• **Task goal**
Every line from the one containing "## ENSG00000143751 ENSG00000163041" to the one containing "## ENSG00000143793 ENSG00000162910" in the records below, both included, must be set down exactly, and no other line.

• **Dataset entries**
<<<<
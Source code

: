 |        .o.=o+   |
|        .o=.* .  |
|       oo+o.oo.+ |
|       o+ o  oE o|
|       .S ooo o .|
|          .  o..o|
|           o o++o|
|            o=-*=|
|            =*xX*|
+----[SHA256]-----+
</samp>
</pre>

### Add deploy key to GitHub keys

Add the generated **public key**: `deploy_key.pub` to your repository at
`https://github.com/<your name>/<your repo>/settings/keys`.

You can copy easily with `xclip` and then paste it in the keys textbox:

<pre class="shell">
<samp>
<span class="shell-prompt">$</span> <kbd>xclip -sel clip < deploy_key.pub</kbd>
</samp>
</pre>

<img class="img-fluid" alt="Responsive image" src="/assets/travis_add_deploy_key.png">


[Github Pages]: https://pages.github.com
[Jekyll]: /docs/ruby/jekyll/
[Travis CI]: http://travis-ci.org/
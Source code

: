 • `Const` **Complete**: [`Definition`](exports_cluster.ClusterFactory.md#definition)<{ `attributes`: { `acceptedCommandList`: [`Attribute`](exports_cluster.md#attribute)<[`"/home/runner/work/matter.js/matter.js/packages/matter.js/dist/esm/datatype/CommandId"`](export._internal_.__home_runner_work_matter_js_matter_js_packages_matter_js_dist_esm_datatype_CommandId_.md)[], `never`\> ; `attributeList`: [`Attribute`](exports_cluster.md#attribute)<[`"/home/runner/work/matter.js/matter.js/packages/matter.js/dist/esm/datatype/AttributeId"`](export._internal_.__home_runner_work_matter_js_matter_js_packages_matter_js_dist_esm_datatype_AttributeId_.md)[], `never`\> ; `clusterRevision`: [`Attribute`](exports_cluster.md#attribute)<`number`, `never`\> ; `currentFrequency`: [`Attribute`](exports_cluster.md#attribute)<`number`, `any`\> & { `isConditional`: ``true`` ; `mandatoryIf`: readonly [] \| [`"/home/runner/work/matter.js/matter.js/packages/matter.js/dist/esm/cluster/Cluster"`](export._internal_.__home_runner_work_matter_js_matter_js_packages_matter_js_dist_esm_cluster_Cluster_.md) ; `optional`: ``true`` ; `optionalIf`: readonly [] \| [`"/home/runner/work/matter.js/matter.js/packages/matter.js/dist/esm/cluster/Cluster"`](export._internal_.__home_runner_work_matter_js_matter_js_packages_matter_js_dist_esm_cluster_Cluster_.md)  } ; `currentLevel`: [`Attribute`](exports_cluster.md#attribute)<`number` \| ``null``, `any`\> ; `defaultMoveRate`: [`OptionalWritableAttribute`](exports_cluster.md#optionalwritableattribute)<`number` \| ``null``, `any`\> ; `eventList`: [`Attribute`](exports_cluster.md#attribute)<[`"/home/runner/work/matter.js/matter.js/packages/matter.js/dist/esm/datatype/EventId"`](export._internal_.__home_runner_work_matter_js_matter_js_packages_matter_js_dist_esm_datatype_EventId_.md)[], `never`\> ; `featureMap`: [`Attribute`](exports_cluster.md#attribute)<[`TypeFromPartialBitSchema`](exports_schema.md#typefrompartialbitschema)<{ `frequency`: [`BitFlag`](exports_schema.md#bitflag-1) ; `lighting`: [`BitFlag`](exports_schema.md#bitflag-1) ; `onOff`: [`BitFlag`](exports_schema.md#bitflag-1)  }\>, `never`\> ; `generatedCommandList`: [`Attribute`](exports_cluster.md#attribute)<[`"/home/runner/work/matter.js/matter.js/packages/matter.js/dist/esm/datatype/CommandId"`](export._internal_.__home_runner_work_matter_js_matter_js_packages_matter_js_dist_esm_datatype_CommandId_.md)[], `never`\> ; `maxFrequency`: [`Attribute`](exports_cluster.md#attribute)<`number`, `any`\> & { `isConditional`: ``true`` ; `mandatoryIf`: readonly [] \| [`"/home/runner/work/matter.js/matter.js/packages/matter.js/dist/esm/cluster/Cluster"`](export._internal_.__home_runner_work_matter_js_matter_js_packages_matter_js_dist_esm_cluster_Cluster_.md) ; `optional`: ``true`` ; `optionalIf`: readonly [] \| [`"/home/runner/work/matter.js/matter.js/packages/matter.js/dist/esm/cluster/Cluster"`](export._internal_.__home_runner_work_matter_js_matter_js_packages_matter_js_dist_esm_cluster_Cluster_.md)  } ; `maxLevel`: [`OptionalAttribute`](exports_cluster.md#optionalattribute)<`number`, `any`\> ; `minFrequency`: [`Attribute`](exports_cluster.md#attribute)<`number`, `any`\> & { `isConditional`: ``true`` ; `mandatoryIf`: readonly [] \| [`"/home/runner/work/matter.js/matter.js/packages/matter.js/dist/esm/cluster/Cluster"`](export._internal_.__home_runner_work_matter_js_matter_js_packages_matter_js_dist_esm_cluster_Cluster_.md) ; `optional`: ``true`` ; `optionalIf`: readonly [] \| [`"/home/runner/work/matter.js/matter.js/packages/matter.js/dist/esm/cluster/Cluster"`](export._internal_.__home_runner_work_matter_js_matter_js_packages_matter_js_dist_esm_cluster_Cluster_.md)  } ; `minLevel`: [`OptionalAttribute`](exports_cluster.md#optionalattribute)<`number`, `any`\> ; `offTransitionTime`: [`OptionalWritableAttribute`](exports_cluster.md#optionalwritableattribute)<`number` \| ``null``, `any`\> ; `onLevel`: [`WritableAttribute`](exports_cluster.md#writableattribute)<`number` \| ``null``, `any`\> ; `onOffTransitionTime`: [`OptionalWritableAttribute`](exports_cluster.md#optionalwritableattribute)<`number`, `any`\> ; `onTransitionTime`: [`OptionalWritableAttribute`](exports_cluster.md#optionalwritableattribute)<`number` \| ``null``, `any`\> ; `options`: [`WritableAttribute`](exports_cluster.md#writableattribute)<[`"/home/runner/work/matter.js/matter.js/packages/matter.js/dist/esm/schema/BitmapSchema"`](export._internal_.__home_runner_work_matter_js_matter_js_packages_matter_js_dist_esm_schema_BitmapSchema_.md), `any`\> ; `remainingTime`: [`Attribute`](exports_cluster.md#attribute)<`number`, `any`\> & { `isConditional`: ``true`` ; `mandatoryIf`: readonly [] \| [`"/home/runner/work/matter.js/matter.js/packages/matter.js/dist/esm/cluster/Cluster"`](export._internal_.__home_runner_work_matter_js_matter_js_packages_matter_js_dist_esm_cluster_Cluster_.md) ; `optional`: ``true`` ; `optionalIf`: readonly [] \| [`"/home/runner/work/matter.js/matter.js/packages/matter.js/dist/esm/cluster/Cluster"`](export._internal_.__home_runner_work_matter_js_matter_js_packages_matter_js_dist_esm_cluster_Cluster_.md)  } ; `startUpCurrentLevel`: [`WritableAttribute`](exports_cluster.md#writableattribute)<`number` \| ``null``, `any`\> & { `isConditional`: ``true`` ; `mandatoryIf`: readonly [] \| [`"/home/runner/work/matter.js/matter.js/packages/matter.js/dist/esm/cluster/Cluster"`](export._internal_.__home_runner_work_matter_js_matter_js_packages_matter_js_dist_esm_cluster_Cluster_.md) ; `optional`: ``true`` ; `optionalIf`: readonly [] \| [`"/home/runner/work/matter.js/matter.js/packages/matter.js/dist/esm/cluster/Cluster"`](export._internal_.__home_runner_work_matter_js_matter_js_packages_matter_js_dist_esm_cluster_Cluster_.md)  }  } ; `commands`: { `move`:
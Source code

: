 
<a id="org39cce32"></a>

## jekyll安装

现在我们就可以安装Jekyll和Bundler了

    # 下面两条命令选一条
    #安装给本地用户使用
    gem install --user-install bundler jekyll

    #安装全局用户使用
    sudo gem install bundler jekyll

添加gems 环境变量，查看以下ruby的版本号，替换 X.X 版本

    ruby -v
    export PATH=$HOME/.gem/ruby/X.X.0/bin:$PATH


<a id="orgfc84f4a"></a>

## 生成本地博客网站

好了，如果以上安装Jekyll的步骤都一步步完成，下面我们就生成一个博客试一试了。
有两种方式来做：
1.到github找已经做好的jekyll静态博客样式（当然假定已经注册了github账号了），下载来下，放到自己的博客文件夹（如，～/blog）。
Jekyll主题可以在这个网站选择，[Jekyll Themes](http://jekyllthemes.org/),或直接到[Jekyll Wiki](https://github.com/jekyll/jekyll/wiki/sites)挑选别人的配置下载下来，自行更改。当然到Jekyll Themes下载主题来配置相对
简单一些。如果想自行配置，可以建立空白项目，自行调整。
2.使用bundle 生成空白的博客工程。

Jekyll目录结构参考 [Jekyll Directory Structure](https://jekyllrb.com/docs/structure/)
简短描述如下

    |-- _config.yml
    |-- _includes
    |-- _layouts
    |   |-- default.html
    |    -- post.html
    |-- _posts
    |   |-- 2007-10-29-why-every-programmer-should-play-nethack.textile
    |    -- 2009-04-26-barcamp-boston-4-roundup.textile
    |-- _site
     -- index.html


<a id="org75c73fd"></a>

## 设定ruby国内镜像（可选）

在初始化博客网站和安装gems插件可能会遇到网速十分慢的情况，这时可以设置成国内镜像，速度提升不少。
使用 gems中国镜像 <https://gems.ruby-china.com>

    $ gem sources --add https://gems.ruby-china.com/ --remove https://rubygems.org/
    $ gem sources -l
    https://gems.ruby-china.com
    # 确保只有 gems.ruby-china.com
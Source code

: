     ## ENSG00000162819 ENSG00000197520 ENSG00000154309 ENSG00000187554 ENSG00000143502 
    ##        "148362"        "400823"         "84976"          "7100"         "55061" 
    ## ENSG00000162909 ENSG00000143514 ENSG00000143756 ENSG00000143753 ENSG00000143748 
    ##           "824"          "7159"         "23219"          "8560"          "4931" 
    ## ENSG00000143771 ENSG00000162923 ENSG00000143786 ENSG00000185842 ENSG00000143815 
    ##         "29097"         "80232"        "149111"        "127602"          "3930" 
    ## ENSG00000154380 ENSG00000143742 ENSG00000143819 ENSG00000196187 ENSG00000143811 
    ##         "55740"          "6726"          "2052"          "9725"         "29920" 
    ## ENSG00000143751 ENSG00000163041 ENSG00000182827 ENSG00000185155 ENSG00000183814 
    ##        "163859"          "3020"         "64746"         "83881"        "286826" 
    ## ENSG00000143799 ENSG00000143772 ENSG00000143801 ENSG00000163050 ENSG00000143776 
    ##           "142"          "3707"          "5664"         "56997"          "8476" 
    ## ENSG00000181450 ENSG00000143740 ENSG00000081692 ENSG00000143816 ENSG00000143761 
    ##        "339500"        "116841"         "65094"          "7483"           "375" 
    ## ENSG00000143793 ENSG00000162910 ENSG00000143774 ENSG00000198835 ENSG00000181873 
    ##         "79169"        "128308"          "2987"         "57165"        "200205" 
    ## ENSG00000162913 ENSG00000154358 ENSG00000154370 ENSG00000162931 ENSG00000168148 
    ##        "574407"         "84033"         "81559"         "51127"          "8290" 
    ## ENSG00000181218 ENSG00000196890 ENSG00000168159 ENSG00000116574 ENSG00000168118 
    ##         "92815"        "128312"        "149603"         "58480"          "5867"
>>>>
• **Answer for this exercise**
    ## ENSG00000143751 ENSG00000163041 ENSG00000182827 ENSG00000185155 ENSG00000183814 
    ##        "163859"          "3020"         "64746"         "83881"        "286826" 
    ## ENSG00000143799 ENSG00000143772 ENSG00000143801 ENSG00000163050 ENSG00000143776 
    ##           "142"          "3707"          "5664"         "56997"          "8476" 
    ## ENSG00000181450 ENSG00000143740 ENSG00000081692 ENSG00000143816 ENSG00000143761 
    ##        "339500"        "116841"         "65094"          "7483"           "375" 
    ## ENSG00000143793 ENSG00000162910 ENSG00000143774 ENSG00000198835 ENSG00000181873 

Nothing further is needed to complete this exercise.